(Stored data)
·····

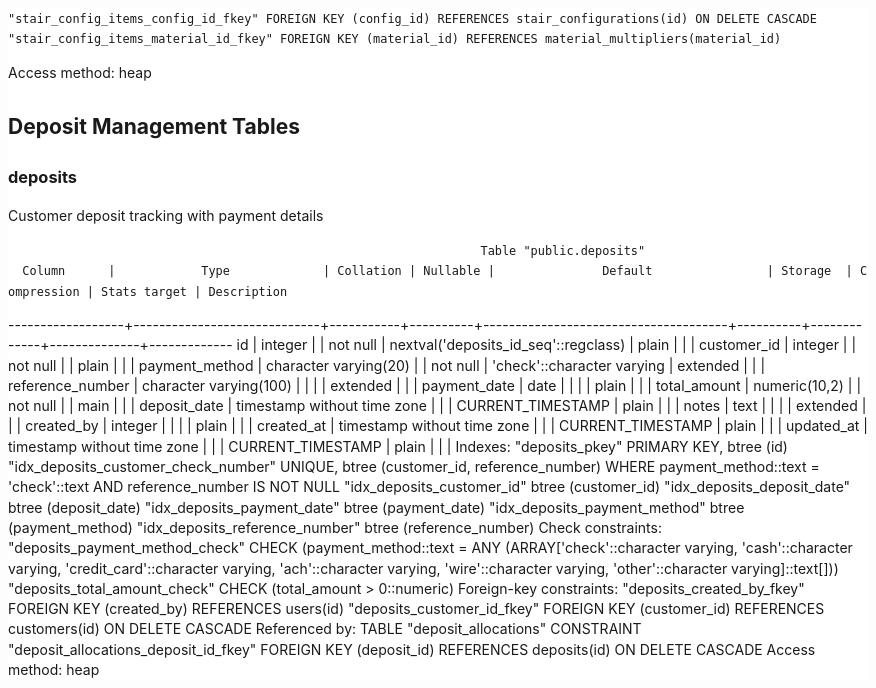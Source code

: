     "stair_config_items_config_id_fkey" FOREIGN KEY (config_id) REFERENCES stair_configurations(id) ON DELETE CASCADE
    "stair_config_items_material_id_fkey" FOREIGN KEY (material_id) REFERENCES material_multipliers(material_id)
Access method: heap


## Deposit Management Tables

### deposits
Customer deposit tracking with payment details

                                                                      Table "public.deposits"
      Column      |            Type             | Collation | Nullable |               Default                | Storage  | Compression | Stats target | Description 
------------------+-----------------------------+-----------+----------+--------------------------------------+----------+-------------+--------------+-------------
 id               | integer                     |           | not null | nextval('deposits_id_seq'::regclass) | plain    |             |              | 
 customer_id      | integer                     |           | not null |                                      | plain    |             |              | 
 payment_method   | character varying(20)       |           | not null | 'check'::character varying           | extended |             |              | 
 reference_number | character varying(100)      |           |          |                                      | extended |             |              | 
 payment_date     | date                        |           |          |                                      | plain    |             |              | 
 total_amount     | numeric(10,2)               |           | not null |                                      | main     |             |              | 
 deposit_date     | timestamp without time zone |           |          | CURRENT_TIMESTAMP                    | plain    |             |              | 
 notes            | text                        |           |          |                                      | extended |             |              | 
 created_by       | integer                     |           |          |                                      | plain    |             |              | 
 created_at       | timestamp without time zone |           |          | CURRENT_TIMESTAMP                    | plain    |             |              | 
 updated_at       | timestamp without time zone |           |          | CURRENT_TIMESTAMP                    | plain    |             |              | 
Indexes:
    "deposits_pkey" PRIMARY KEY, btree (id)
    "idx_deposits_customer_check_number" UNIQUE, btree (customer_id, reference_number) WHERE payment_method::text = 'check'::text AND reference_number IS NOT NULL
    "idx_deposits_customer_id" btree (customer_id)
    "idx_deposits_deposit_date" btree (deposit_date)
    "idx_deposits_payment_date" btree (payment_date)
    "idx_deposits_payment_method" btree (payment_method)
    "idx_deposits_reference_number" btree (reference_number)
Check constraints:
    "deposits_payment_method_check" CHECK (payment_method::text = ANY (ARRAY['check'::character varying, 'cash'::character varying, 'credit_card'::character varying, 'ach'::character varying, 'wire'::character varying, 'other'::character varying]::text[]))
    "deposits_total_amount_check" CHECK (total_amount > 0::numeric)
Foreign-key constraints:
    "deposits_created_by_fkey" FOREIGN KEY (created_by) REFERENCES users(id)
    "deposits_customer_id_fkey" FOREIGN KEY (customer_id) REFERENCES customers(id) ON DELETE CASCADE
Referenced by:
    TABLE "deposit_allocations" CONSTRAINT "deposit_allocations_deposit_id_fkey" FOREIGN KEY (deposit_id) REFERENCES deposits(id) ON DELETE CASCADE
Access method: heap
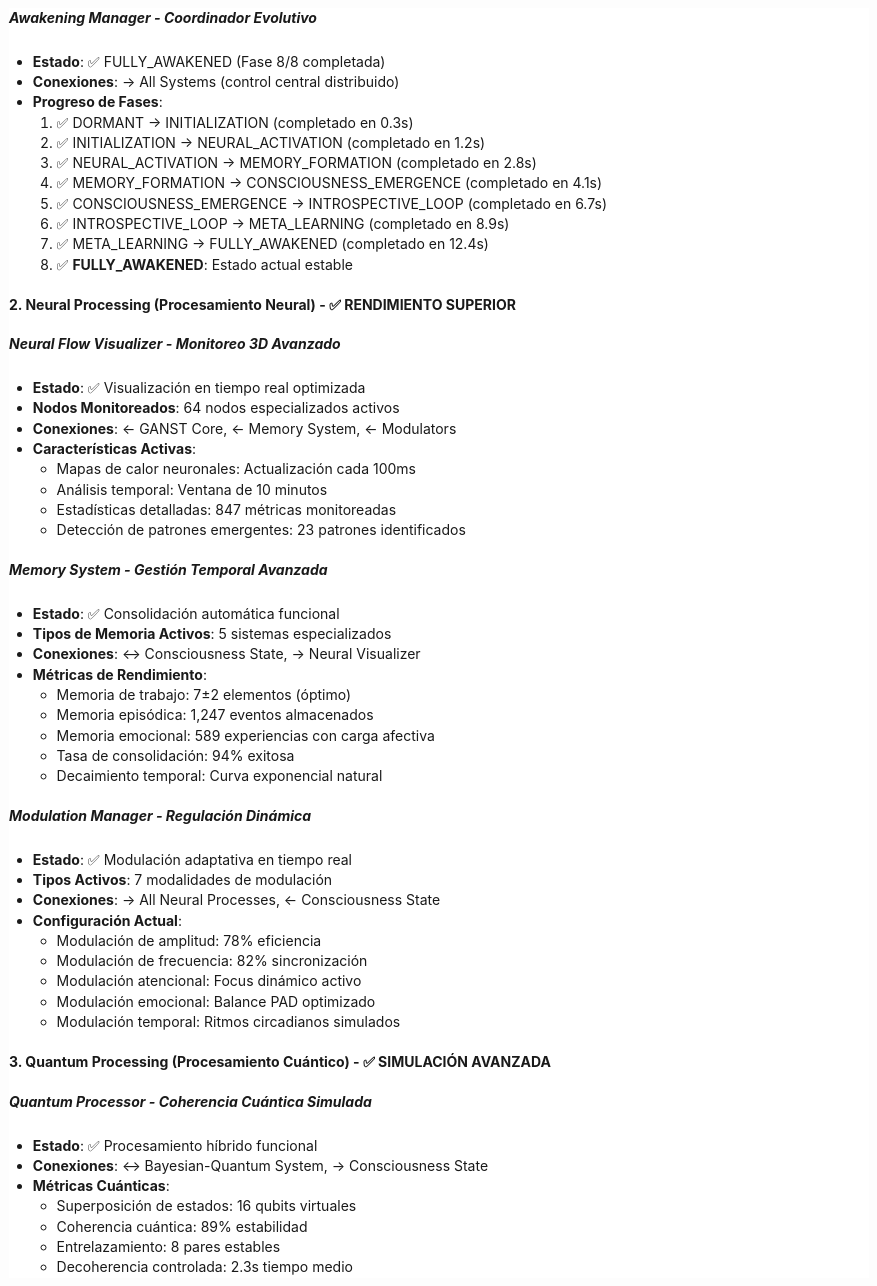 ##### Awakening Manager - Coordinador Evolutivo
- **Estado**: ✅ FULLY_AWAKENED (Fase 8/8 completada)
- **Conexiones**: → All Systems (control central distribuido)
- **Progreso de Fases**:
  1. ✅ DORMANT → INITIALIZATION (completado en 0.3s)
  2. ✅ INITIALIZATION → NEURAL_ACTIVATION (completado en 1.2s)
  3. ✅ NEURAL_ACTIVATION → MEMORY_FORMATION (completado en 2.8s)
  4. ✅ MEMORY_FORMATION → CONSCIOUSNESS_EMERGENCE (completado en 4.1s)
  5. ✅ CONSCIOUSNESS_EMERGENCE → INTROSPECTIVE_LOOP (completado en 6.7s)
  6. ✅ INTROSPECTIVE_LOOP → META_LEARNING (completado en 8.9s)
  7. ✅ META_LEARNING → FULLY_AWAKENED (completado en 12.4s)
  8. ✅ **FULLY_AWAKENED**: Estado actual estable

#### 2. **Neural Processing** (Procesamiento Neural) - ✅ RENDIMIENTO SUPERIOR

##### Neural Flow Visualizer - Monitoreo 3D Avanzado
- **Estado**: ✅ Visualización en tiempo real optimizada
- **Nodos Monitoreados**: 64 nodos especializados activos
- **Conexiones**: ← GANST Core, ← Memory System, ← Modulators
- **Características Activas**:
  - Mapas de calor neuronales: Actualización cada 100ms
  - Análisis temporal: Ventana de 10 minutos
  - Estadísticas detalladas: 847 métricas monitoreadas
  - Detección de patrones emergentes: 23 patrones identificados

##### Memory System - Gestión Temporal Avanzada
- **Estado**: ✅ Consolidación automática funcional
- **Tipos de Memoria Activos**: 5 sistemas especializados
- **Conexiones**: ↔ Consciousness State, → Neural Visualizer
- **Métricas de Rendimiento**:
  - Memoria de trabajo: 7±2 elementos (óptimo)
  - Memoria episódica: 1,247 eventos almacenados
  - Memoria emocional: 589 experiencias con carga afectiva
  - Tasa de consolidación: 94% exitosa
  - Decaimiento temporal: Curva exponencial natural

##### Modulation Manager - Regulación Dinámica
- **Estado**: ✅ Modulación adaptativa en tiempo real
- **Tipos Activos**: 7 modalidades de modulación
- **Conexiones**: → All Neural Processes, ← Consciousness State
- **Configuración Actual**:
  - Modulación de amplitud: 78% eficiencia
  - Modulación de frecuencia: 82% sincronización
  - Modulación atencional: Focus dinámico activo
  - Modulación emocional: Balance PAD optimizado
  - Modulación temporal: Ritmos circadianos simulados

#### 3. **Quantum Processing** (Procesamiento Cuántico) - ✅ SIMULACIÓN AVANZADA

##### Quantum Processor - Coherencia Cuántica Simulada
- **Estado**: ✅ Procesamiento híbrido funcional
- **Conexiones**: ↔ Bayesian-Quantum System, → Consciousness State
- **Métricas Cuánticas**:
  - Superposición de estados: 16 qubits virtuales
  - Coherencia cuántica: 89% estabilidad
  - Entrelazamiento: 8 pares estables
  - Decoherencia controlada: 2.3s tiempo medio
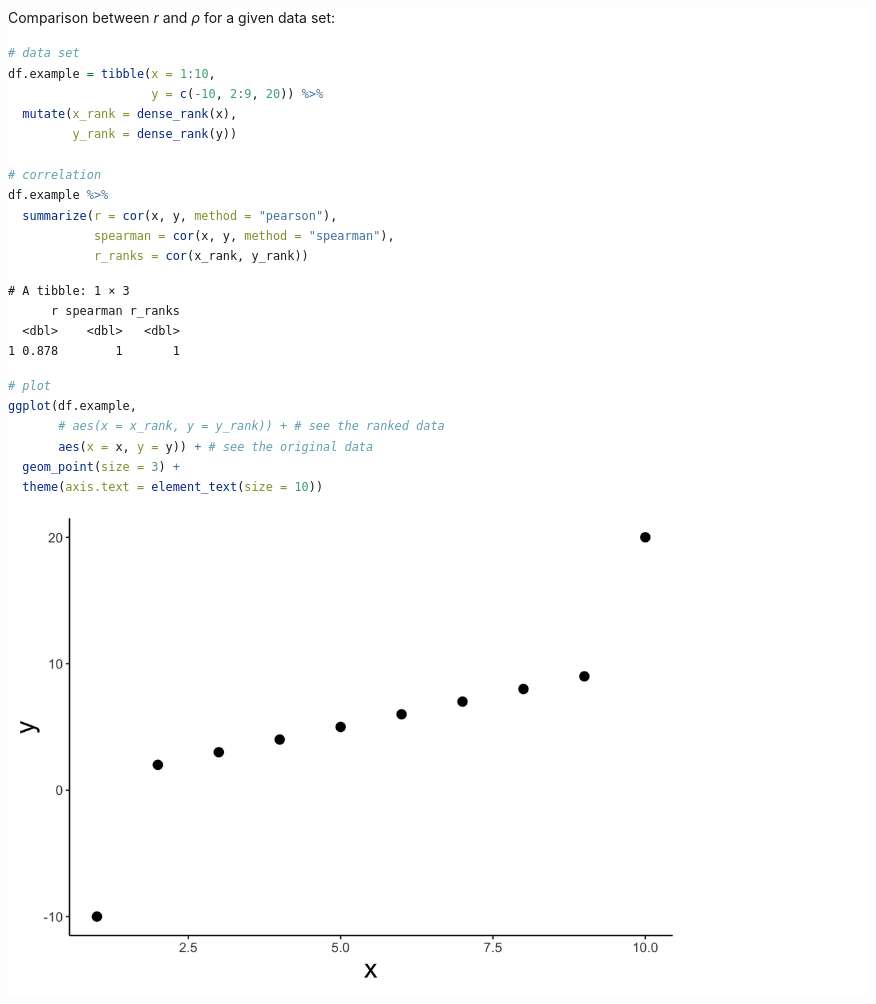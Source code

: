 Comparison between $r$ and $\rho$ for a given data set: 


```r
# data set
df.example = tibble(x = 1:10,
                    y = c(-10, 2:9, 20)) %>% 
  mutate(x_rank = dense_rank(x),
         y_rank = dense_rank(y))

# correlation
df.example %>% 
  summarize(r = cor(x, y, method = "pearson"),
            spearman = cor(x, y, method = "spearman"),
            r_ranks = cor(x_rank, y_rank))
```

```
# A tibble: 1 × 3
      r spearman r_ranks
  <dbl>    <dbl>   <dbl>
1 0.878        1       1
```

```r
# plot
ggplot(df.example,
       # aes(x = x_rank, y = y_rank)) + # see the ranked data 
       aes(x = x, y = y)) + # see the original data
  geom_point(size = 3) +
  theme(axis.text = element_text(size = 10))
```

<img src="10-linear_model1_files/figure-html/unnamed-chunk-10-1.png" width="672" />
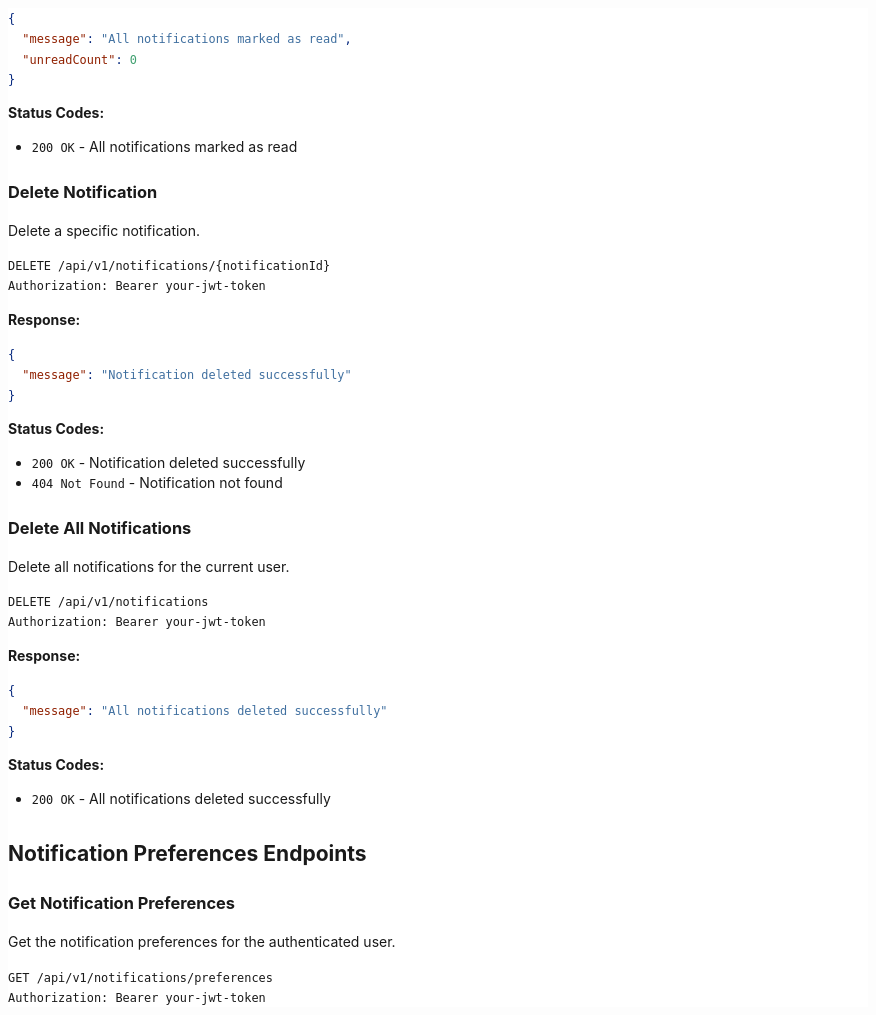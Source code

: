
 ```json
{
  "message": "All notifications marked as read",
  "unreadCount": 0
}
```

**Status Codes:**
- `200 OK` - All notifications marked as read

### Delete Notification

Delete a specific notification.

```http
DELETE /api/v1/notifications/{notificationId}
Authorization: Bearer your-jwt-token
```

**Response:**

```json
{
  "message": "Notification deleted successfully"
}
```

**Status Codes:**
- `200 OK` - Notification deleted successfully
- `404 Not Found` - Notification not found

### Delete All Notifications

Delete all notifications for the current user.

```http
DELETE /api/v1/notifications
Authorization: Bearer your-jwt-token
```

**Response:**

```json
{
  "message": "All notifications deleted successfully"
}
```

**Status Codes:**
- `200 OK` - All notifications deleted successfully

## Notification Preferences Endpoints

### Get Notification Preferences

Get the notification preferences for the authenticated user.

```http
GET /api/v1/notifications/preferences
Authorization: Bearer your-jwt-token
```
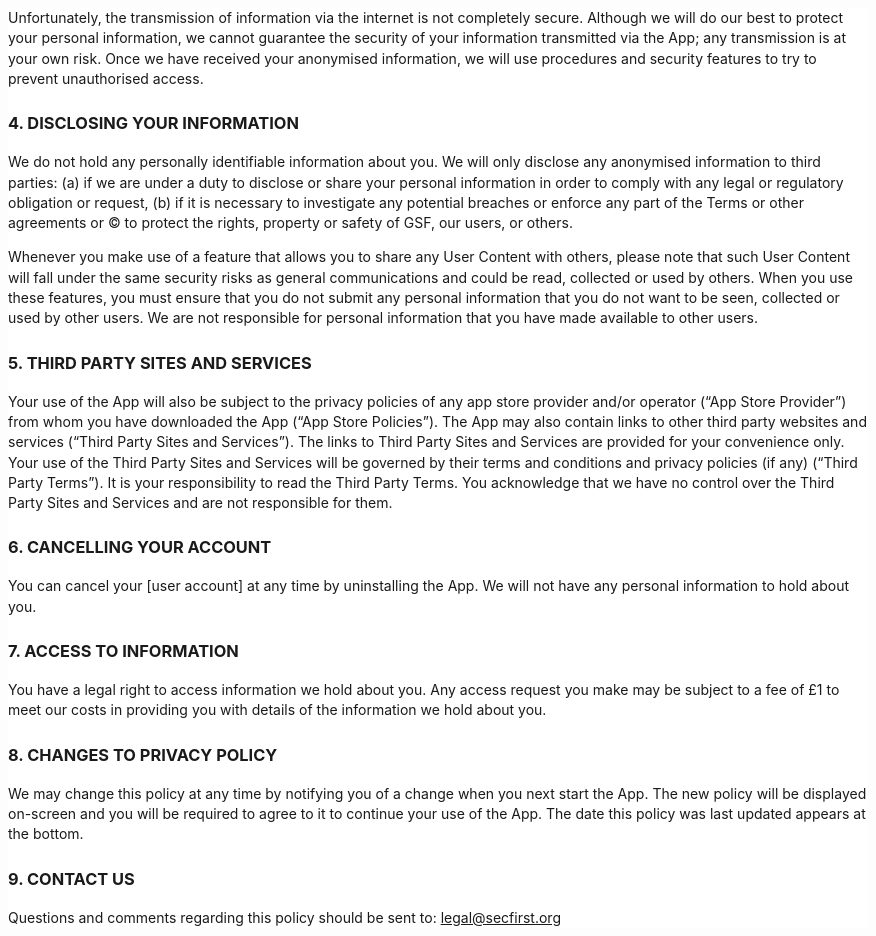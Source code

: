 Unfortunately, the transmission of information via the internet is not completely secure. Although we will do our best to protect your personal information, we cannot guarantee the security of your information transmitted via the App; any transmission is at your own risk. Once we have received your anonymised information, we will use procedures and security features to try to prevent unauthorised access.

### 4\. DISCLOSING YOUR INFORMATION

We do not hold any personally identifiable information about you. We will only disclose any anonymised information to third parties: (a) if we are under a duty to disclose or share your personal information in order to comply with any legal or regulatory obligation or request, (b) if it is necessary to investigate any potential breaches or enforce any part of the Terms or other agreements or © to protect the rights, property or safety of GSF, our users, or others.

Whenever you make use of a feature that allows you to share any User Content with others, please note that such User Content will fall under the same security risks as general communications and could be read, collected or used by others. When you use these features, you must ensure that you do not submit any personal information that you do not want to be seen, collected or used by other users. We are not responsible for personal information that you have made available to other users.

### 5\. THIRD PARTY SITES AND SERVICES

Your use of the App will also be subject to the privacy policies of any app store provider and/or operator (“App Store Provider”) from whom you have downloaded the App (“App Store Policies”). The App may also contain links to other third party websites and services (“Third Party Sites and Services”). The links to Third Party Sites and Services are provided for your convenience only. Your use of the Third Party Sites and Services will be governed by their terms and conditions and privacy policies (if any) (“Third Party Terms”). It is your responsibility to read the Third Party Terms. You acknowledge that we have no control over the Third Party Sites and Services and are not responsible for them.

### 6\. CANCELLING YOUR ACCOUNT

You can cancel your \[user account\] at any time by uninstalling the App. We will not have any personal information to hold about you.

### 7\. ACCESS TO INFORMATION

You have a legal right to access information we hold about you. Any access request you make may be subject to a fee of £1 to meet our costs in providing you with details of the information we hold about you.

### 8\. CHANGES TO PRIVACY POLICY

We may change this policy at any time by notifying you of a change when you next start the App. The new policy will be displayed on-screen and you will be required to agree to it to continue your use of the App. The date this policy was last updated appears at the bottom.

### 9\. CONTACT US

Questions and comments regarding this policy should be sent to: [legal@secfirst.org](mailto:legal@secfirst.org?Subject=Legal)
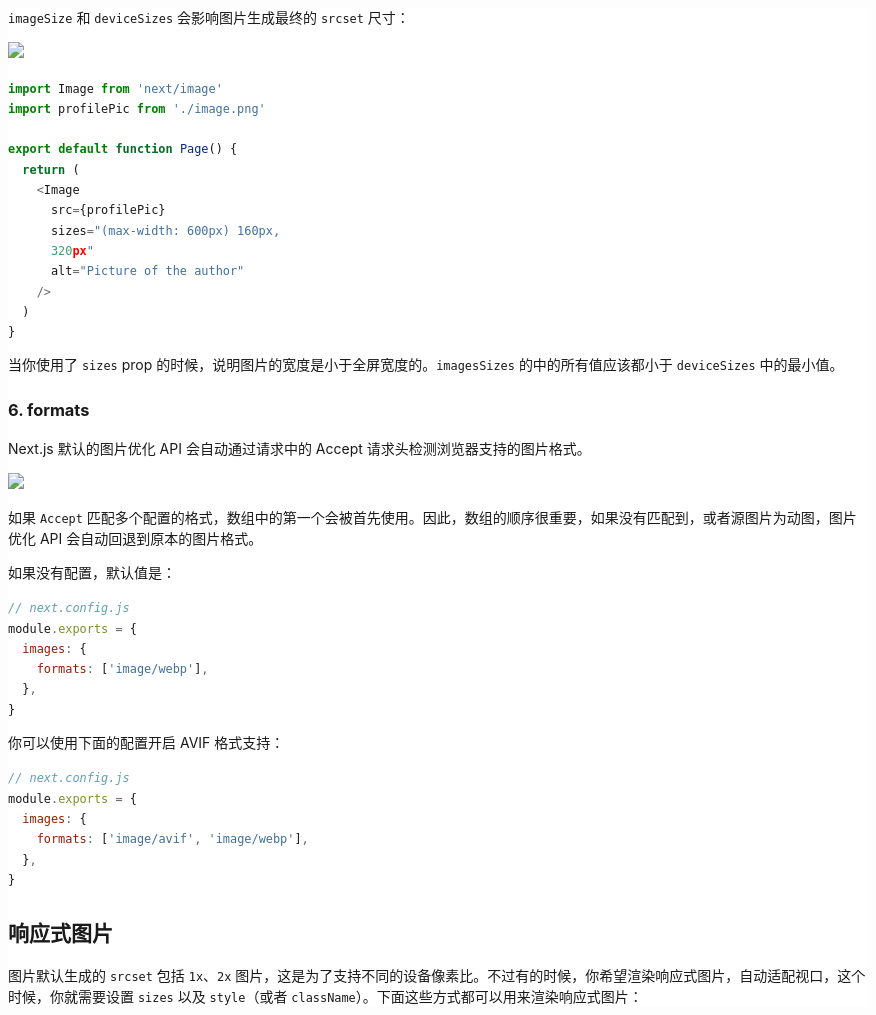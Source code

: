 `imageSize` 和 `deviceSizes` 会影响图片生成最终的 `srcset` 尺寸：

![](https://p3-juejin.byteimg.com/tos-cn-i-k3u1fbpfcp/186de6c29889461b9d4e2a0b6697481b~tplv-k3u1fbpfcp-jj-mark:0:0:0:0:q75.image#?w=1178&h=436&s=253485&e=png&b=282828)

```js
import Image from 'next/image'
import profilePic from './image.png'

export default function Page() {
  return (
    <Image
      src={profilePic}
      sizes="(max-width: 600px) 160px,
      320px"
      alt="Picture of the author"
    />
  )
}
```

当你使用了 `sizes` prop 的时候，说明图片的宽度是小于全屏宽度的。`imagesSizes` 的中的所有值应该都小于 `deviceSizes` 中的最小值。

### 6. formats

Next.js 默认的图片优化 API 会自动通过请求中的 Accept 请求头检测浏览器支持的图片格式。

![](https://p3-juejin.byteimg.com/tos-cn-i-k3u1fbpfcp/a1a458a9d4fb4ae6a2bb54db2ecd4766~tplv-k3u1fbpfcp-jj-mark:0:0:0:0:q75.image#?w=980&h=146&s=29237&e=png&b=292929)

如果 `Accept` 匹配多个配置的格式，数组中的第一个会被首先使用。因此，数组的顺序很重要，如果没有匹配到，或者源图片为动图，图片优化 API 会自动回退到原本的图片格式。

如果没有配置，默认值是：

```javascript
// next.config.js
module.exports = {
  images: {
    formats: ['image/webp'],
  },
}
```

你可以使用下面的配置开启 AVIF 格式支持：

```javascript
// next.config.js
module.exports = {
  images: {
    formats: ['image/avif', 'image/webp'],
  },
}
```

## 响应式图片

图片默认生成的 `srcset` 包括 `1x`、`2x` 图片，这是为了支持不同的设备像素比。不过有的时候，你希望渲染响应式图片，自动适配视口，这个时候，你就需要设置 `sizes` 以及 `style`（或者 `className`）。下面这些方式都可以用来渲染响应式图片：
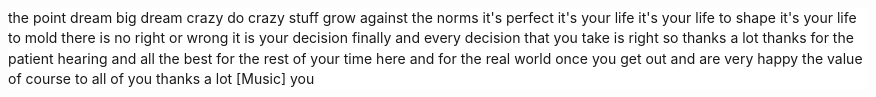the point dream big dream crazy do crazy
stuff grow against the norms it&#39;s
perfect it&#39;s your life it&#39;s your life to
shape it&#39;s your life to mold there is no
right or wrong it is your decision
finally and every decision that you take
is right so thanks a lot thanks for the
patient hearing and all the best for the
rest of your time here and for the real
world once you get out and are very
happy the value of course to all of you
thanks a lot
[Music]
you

·····

◆ HOW TO COMPLETE THIS TASK ◆
Across the data shown above, how many lines carry the string "integer"? Reply with the figure by itself.

◆ EXERCISE OUTPUT ◆
3